> Exercise goal: Your job is to print, exactly, the lines in the data below from the line with "Contributions to this" through the line with "Search locally: Filter", both included, and to omit any picture.

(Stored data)
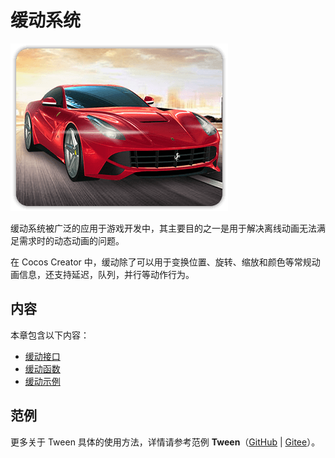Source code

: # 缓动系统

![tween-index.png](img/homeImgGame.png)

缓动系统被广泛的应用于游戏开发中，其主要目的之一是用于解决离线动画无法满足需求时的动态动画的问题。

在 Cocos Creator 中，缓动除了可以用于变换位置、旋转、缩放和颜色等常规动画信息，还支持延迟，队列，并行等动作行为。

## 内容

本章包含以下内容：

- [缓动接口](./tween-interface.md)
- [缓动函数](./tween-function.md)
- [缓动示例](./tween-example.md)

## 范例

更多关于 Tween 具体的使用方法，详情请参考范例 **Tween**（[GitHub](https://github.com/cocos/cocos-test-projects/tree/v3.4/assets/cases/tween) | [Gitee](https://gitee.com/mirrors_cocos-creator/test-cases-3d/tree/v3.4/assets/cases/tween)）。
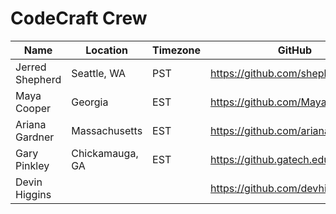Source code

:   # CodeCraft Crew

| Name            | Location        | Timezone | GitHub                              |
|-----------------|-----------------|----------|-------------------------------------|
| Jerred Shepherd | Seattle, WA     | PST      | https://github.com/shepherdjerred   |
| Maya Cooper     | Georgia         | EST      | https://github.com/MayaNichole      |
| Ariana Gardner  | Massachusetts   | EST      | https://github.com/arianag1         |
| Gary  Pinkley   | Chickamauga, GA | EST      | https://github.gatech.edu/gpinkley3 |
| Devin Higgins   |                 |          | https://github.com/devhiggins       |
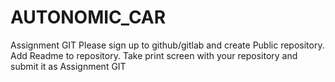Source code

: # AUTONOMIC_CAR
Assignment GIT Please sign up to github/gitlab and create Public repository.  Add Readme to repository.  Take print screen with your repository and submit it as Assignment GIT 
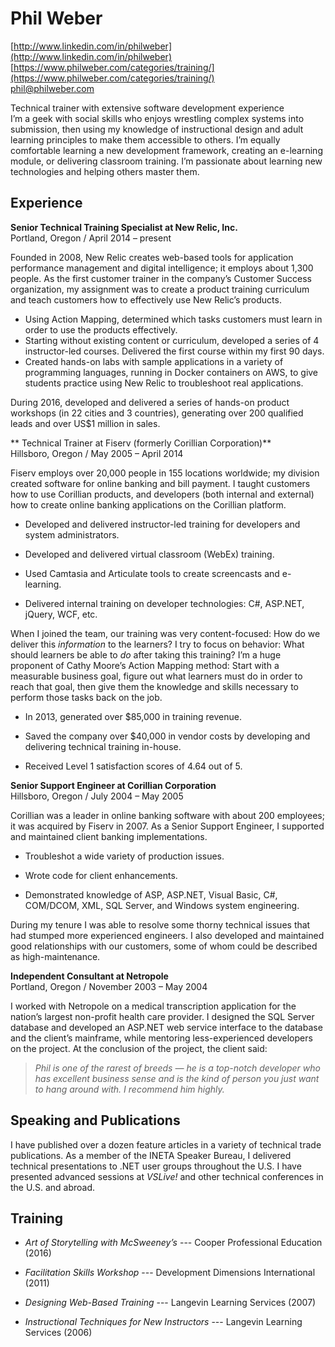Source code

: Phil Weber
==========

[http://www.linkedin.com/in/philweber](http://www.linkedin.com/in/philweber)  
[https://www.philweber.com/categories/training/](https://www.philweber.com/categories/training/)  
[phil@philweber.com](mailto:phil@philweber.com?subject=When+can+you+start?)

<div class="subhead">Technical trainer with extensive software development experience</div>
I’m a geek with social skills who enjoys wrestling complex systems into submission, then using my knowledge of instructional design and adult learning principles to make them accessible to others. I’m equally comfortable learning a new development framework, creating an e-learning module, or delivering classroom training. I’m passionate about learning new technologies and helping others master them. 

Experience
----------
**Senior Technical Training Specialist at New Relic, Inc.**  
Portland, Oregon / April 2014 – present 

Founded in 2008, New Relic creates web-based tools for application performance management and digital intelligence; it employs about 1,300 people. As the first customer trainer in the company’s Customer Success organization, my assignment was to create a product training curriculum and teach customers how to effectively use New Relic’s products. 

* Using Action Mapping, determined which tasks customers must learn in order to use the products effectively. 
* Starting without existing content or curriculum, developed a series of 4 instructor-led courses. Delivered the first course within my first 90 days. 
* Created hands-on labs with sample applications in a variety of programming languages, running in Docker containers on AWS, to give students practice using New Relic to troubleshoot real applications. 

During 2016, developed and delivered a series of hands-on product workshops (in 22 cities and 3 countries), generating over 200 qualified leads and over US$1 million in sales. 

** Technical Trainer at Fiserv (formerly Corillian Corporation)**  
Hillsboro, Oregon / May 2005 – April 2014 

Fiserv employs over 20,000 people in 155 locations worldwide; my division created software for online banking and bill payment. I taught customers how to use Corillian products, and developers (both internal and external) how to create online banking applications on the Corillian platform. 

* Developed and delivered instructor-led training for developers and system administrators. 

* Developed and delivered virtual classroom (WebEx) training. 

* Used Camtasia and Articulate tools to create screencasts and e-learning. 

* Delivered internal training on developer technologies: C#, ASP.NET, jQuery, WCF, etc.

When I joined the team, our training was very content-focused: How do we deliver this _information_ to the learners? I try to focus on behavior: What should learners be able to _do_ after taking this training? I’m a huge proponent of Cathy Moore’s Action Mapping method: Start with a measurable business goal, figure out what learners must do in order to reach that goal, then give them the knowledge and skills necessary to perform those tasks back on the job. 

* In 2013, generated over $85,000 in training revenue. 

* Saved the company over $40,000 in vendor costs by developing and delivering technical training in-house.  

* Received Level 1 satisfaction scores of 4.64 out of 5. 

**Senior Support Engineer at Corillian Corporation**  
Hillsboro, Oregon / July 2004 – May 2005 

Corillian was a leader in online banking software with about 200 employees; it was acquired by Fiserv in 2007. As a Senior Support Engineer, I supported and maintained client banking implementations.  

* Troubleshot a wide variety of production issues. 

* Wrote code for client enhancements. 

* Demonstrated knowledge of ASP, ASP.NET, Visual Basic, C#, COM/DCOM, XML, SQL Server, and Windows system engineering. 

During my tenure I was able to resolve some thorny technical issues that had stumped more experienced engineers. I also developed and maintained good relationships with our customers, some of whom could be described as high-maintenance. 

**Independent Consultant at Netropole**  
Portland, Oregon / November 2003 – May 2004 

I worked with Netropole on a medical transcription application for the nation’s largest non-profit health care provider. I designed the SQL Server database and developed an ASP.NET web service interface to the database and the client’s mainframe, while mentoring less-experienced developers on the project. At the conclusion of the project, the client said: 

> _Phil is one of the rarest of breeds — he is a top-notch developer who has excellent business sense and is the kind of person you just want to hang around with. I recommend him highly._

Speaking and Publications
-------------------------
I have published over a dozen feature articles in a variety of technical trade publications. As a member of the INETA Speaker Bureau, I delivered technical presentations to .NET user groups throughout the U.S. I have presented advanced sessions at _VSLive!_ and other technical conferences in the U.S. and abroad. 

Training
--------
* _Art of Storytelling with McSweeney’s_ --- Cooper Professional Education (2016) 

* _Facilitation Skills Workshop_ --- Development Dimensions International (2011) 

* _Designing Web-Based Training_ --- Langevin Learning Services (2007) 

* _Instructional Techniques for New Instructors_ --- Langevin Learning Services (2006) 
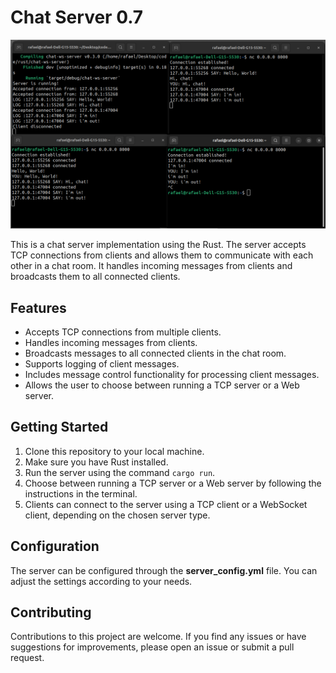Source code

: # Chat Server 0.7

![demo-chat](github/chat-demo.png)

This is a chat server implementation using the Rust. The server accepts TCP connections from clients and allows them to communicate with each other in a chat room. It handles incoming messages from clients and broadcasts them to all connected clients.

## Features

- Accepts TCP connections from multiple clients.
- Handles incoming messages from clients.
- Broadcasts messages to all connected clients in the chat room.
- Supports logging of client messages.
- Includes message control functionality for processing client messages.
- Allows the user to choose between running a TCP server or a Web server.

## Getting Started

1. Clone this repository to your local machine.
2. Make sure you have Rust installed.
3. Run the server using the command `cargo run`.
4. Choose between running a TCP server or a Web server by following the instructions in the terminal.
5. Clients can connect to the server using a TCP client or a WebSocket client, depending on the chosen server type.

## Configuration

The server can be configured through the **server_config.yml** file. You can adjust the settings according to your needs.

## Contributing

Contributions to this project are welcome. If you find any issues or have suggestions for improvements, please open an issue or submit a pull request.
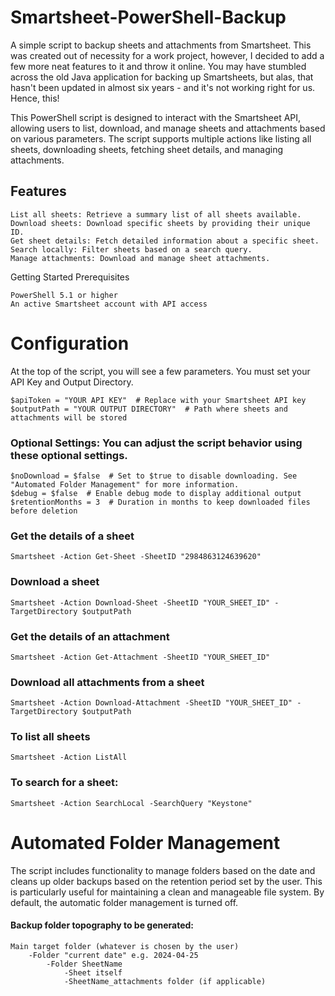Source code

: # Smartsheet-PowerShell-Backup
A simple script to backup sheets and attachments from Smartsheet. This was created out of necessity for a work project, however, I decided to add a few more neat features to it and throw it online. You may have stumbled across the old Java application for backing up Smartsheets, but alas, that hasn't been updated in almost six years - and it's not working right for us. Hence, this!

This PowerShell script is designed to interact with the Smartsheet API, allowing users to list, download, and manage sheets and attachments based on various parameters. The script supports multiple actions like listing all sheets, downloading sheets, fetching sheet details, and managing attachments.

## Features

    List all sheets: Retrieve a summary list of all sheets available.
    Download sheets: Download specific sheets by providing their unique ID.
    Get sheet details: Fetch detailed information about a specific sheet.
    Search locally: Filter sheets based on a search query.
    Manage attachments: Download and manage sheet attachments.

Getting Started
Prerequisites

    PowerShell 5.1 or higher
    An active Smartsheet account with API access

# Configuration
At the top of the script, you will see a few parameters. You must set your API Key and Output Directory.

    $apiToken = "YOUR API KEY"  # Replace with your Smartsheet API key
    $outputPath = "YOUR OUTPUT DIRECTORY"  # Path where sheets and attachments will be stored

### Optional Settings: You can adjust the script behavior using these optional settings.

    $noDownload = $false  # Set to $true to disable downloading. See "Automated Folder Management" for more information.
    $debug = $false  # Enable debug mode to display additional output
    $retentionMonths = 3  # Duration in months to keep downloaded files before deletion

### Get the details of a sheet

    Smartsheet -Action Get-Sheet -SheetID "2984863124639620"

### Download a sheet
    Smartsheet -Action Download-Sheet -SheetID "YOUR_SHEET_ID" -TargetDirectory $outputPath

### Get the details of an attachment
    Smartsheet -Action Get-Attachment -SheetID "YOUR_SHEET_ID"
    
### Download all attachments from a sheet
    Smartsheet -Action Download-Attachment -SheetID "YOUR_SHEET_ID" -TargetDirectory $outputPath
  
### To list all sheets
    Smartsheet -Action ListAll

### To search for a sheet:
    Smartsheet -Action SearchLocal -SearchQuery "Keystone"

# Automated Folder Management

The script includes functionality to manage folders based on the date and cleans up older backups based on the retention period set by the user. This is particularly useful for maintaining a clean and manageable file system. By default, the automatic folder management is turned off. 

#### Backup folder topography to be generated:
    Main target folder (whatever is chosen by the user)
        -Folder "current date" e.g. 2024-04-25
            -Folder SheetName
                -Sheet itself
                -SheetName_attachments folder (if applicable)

> Reply to the task:
Contributions to this project are welcome. If you find any issues or have suggestions for improvements, please open an issue or submit a pull request.
Source code

: # Smartsheet-PowerShell-Backup
A simple script to backup sheets and attachments from Smartsheet. This was created out of necessity for a work project, however, I decided to add a few more neat features to it and throw it online. You may have stumbled across the old Java application for backing up Smartsheets, but alas, that hasn't been updated in almost six years - and it's not working right for us. Hence, this!

This PowerShell script is designed to interact with the Smartsheet API, allowing users to list, download, and manage sheets and attachments based on various parameters. The script supports multiple actions like listing all sheets, downloading sheets, fetching sheet details, and managing attachments.

## Features

    List all sheets: Retrieve a summary list of all sheets available.
    Download sheets: Download specific sheets by providing their unique ID.
    Get sheet details: Fetch detailed information about a specific sheet.
    Search locally: Filter sheets based on a search query.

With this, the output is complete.